• [Directions]: Take every line from the listing below that contains "infty".

• [Source data]:
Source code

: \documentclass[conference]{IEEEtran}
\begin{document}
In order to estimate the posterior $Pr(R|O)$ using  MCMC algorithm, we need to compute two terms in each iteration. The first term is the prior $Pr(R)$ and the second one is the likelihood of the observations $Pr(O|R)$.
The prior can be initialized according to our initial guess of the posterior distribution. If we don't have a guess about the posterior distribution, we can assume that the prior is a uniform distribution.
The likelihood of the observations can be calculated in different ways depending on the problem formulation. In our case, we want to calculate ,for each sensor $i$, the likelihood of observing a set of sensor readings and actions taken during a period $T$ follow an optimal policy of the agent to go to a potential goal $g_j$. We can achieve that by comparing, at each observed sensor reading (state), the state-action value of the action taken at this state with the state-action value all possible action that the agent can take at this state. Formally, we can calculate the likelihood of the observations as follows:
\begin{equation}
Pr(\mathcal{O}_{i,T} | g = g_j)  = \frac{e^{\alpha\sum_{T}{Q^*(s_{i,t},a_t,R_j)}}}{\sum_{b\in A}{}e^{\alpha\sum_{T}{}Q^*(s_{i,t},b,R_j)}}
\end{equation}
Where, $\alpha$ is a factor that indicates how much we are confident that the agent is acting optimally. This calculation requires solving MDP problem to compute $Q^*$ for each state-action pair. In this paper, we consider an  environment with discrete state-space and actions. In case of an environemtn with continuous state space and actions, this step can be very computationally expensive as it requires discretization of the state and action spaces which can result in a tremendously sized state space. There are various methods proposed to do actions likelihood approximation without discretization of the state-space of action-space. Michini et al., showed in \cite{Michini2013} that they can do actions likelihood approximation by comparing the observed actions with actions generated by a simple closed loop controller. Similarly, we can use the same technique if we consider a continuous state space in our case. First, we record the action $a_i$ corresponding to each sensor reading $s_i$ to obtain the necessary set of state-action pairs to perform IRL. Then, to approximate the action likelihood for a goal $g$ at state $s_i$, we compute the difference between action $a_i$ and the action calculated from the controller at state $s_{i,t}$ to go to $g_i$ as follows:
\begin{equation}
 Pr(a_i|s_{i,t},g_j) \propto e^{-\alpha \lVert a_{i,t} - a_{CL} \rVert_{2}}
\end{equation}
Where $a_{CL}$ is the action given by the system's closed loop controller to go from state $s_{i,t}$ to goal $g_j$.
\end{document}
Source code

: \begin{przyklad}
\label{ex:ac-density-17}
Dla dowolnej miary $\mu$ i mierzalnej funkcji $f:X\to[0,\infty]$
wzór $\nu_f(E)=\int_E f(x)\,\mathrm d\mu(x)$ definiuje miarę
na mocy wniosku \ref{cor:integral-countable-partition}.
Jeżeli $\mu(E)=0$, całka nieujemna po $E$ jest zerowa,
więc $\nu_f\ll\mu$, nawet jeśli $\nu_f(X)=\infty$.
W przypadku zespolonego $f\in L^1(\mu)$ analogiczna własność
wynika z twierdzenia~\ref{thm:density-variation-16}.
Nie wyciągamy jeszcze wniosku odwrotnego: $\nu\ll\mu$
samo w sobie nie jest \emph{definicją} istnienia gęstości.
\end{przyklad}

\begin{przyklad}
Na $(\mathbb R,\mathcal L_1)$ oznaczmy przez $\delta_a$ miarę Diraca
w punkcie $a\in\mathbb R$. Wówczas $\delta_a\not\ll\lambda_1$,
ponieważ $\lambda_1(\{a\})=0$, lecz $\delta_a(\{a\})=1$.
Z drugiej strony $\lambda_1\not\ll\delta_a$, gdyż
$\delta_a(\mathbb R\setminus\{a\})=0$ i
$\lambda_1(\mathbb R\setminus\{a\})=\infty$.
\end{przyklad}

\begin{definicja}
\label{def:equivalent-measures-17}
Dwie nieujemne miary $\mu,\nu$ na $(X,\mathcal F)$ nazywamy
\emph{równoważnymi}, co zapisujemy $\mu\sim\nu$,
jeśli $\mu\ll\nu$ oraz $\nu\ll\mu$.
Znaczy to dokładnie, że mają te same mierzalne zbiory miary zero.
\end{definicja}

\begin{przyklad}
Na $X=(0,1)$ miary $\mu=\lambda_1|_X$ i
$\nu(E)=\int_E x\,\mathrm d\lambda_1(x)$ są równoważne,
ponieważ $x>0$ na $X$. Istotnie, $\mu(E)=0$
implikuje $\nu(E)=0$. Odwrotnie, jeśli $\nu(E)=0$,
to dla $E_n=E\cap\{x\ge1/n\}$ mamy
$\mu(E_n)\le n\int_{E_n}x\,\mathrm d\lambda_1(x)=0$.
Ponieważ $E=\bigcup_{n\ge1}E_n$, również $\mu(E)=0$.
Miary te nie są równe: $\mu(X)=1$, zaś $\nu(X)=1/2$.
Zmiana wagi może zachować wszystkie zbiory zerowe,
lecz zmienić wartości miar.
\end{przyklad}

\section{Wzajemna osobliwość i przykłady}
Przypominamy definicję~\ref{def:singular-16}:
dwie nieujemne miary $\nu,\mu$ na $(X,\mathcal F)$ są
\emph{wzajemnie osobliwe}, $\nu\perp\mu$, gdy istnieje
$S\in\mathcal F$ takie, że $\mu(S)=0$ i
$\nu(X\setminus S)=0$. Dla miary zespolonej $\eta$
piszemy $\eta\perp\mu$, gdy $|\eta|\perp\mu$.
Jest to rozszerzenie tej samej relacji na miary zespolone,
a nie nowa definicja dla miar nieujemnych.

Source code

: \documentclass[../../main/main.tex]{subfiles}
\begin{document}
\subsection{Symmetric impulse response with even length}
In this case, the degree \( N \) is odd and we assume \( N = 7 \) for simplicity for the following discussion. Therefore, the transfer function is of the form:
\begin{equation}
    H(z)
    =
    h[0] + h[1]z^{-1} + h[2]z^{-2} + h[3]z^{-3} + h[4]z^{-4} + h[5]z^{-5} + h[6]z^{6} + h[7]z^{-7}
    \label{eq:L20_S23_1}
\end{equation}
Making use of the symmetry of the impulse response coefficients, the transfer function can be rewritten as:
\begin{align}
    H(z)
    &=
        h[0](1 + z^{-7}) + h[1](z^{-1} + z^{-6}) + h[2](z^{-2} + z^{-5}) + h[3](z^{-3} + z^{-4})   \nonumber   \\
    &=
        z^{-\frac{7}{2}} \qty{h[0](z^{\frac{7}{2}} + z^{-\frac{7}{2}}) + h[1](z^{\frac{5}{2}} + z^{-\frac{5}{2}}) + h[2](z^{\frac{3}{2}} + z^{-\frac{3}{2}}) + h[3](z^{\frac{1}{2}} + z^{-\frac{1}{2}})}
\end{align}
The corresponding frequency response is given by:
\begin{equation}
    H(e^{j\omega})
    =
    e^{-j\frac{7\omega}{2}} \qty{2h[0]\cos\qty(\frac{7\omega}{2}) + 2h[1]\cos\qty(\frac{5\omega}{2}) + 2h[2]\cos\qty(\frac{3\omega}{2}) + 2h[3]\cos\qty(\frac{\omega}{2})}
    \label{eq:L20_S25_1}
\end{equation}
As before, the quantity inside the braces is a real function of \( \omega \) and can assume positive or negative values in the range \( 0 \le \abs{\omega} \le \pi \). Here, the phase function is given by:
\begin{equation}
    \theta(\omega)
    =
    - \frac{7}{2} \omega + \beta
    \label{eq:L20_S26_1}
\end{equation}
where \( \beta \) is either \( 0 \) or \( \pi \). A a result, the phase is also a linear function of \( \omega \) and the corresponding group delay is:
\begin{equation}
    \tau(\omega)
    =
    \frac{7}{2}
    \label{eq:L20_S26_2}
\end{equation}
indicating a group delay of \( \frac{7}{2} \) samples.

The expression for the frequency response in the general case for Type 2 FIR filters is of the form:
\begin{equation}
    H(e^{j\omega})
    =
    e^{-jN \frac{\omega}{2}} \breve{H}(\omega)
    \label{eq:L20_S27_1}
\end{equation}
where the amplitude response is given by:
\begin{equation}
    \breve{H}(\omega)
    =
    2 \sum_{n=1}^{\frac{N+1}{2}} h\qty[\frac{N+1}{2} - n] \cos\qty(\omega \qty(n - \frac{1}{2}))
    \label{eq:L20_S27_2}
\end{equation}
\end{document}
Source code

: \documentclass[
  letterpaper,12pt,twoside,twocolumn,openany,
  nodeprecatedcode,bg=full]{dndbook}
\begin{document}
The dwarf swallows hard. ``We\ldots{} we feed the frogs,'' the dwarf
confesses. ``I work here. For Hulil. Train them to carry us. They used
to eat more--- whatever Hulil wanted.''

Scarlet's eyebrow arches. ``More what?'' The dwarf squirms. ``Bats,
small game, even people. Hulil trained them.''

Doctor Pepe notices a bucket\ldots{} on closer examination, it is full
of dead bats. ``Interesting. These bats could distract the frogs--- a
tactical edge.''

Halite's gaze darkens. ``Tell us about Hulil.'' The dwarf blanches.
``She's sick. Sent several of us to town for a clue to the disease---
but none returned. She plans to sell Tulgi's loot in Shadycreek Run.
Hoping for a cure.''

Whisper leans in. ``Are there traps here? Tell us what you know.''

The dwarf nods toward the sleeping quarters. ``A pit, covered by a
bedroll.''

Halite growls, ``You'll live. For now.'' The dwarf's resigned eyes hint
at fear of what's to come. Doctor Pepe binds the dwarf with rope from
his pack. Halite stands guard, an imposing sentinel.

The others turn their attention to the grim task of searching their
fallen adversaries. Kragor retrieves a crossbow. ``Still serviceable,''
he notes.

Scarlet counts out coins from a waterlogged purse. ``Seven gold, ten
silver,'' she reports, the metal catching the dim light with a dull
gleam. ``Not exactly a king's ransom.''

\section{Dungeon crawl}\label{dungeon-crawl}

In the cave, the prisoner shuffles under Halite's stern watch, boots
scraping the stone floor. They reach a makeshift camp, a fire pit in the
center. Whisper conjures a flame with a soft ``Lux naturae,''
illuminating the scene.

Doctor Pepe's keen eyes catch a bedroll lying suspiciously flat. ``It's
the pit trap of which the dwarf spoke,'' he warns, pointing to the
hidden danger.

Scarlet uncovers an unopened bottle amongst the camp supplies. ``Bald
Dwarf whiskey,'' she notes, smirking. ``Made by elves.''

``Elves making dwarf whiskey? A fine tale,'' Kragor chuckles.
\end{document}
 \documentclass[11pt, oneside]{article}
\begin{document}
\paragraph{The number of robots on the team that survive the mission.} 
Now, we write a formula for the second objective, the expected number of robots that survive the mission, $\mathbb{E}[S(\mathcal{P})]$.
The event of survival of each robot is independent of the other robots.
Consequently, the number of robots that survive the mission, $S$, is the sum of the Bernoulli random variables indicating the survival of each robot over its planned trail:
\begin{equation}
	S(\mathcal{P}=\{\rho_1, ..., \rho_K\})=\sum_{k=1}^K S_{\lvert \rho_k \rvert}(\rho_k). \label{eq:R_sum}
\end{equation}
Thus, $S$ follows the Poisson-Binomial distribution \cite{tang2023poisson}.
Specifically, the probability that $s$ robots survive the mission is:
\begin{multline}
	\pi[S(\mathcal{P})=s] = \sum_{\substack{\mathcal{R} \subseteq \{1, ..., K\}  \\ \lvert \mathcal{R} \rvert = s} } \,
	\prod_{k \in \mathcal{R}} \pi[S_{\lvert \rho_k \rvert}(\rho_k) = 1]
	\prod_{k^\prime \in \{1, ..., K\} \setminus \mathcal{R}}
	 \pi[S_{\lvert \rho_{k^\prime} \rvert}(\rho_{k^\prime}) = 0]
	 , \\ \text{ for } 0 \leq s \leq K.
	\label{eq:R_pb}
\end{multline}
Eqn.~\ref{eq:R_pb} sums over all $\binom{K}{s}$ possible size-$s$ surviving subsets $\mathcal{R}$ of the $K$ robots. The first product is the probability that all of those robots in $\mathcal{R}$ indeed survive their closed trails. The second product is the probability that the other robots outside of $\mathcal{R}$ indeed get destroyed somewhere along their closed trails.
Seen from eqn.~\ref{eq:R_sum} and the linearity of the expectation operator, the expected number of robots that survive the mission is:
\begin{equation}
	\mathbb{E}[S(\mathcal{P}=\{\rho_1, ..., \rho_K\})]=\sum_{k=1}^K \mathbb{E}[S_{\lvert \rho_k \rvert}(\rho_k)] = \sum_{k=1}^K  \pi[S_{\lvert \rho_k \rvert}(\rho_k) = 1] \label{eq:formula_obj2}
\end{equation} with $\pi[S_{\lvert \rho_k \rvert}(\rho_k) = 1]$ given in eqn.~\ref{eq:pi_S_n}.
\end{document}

• [Your response]:
Dla dowolnej miary $\mu$ i mierzalnej funkcji $f:X\to[0,\infty]$
więc $\nu_f\ll\mu$, nawet jeśli $\nu_f(X)=\infty$.
$\lambda_1(\mathbb R\setminus\{a\})=\infty$.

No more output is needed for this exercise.